Deductive Reasoning Deductive reasoning relies on the idea of true statements having a consequence. If you are given two statements that are true, then you can deduce that a third statement is also true. This is the basis of the syllogism, devised by Aristotle. For example: 1.No reptiles have fur 2.All snakes are reptiles Conclusion: No snakes have fur
More Examples Another example: 1.All humans are mortal 2.All Greeks are human Conclusion: All Greeks are mortal What about this one? 1.Some dogs are dangerous 2.Some dangerous things are volcanoes Conclusion: Some dogs are volcanoes?
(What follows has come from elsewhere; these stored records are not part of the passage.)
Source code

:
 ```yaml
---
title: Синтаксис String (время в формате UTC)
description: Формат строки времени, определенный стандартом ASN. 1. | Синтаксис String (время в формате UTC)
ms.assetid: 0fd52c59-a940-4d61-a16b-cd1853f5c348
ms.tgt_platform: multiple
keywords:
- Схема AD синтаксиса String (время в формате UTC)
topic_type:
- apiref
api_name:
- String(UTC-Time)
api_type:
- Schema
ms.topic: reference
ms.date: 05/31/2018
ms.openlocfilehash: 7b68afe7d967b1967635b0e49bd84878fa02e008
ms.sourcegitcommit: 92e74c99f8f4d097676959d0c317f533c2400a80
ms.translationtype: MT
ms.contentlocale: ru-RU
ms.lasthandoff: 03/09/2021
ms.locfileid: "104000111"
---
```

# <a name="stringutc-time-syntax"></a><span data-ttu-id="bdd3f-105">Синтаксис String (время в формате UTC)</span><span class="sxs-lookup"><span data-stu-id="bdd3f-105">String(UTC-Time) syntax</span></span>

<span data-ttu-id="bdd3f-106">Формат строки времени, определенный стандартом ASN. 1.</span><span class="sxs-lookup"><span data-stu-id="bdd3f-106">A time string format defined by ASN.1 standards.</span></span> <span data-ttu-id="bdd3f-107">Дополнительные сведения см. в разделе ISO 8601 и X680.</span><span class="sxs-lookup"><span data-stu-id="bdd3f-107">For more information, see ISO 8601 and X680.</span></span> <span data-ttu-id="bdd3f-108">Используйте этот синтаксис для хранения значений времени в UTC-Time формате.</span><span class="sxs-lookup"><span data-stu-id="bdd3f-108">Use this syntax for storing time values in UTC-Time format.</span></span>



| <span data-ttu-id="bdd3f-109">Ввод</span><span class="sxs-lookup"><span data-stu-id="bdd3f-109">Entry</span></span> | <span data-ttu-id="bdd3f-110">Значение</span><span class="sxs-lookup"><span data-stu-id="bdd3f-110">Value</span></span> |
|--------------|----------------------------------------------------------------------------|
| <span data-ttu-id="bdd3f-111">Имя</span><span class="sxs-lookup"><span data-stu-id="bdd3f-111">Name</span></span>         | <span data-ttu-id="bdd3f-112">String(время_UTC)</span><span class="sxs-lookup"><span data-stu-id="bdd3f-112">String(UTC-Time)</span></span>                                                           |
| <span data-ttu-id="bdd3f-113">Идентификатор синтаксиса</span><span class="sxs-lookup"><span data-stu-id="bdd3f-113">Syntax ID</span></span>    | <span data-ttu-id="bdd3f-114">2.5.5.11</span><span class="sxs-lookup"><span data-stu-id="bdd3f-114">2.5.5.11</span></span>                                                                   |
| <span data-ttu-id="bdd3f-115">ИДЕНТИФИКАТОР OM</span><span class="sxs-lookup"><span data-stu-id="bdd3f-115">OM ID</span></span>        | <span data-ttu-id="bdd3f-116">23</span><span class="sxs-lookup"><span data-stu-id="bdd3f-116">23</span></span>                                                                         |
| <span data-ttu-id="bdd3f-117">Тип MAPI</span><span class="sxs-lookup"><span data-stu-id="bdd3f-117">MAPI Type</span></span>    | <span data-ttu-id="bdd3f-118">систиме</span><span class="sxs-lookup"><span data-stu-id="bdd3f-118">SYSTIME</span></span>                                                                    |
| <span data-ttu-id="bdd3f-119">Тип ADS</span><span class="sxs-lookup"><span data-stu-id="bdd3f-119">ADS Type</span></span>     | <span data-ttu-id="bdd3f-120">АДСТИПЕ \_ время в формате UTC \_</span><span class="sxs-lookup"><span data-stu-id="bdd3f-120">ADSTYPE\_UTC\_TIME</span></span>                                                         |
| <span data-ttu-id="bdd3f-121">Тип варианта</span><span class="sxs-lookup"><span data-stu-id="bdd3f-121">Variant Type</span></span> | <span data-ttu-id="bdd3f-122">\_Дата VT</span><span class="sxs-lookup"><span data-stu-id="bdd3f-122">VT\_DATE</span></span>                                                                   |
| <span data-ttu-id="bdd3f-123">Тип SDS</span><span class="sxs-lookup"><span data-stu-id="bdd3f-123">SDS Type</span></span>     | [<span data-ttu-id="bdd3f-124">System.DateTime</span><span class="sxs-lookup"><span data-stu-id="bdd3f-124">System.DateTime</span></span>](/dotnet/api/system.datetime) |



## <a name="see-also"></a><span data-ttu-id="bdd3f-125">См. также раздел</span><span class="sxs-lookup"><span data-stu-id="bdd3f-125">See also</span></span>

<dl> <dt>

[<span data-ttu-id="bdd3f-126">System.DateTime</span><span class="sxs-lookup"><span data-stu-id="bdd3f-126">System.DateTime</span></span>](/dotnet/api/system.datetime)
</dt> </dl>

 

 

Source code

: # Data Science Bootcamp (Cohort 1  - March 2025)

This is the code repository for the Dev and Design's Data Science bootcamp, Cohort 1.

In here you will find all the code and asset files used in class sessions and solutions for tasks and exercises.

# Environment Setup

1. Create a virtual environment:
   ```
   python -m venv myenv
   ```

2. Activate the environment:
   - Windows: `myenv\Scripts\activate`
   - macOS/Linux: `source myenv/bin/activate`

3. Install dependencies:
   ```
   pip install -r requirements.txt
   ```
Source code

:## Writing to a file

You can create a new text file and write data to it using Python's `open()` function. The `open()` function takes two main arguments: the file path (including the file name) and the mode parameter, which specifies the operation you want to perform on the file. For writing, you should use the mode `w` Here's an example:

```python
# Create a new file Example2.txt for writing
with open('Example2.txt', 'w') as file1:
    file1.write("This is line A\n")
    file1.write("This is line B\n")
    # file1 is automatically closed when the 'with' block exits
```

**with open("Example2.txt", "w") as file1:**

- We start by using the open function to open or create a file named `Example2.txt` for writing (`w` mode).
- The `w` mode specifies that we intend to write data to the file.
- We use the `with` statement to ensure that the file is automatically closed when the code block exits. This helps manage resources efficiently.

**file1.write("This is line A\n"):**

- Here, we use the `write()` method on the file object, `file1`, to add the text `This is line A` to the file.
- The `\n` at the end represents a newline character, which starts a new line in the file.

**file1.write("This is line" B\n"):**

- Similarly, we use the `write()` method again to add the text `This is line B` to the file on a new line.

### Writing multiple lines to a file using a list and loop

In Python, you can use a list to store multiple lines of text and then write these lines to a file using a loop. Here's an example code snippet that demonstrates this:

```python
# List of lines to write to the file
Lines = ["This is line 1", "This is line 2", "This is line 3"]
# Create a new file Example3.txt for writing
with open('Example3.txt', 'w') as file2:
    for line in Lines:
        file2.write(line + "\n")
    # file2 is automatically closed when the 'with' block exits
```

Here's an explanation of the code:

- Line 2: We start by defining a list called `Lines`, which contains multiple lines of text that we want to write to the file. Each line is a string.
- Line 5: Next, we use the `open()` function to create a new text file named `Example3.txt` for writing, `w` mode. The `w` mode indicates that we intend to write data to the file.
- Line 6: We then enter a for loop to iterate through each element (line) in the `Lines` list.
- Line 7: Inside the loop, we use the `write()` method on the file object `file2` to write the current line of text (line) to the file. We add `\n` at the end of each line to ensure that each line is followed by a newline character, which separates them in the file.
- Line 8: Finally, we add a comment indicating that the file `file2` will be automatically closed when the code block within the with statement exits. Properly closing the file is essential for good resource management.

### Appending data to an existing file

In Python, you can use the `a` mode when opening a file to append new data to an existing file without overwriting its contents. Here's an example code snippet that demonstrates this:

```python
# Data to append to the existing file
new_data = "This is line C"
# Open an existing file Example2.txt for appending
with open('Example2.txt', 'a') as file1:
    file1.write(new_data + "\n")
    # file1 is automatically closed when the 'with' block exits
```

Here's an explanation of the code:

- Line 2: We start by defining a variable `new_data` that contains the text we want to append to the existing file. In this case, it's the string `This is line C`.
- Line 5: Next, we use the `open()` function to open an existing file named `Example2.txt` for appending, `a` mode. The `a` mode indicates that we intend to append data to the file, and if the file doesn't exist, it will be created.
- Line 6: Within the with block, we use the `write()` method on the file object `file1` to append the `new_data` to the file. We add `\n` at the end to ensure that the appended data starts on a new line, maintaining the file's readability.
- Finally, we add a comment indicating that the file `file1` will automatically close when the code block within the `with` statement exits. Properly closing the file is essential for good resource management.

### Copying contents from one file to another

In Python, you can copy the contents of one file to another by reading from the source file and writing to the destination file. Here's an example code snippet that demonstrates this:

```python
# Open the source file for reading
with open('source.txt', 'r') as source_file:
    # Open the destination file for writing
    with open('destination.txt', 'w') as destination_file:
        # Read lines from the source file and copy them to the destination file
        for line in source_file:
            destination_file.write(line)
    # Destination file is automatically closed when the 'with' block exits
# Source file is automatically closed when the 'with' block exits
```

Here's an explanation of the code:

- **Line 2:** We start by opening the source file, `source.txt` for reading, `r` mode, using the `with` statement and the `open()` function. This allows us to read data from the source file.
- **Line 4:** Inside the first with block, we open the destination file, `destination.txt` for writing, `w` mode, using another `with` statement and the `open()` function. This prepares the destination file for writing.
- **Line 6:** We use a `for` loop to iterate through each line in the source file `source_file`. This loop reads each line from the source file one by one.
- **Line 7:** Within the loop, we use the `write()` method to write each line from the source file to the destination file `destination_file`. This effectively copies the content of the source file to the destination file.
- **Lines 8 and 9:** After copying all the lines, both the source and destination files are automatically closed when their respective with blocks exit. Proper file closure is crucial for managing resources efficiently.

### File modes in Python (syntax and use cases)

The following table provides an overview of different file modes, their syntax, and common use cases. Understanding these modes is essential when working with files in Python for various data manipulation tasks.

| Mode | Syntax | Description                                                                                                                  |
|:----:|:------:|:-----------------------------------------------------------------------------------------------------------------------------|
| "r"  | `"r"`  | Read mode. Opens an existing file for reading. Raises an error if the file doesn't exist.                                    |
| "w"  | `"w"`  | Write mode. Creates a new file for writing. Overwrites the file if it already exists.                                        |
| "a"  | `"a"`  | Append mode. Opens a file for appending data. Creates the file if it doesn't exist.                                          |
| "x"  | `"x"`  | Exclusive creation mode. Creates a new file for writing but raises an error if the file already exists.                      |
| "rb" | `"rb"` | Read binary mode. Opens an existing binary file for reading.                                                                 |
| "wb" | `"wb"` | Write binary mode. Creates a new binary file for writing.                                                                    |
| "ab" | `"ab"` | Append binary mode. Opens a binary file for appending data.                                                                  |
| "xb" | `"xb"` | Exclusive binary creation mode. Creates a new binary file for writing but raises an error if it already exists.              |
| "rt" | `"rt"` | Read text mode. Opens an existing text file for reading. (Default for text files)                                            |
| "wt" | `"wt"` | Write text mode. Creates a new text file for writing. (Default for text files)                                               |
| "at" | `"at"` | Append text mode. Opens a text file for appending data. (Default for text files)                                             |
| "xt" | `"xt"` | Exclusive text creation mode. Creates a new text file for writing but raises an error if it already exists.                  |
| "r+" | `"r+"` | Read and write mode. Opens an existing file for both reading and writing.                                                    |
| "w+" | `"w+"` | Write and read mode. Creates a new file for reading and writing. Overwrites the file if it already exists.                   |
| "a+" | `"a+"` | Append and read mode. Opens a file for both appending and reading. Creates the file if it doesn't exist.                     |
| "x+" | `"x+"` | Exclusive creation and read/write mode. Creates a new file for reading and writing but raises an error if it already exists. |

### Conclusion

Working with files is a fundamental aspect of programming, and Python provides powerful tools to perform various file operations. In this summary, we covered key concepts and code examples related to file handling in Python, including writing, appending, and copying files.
No - at least one of the statements must be universal (i.e. they apply to all “all” or “no” things)
Further Examples Another example: 1.Some big dogs like cheese 2.All dogs that like cheese are friendly Conclusion: Some friendly dogs are big What about this one? 1.No snakes have wheels 2.Some snakes are green Conclusion: Some green things have no wheels
Inductive Reasoning Inductive reasoning is really the opposite of this – it’s about generalising things from an observation, i.e. 1.Almost all A are B 2.C is A Conclusion: C is almost certainly B For example: 1.Almost all birds can fly 2.An eagle is a bird Conclusion: An eagle can almost certainly fly Can you think of an example where that doesn’t work?
More Examples Another example: 1.Most plane flights do not crash 2.This is a plane flight Conclusion: It is almost certain not to crash i.e. the plane not crashing is the outcome that best matches what you’ve previously observed Inductive reasoning is also about spotting patterns:
Further Examples What is the next pattern in the sequence? What’s happening in this sequence?
Abductive Reasoning Abductive reasoning is about finding the most likely explanation for what has happened. It’s what doctors use to diagnose illnesses and mechanics use to find faults. Imagine that you look out of the window and see that your lawn is wet - what are the possible causes? –it’s just been raining –it might be dew –someone might have watered it with a hose –aliens with water pistols landed in your garden Based on your experience, which is most likely? What about if you haven’t got a hose and the sky is grey? What about if it’s summer and the sky is blue?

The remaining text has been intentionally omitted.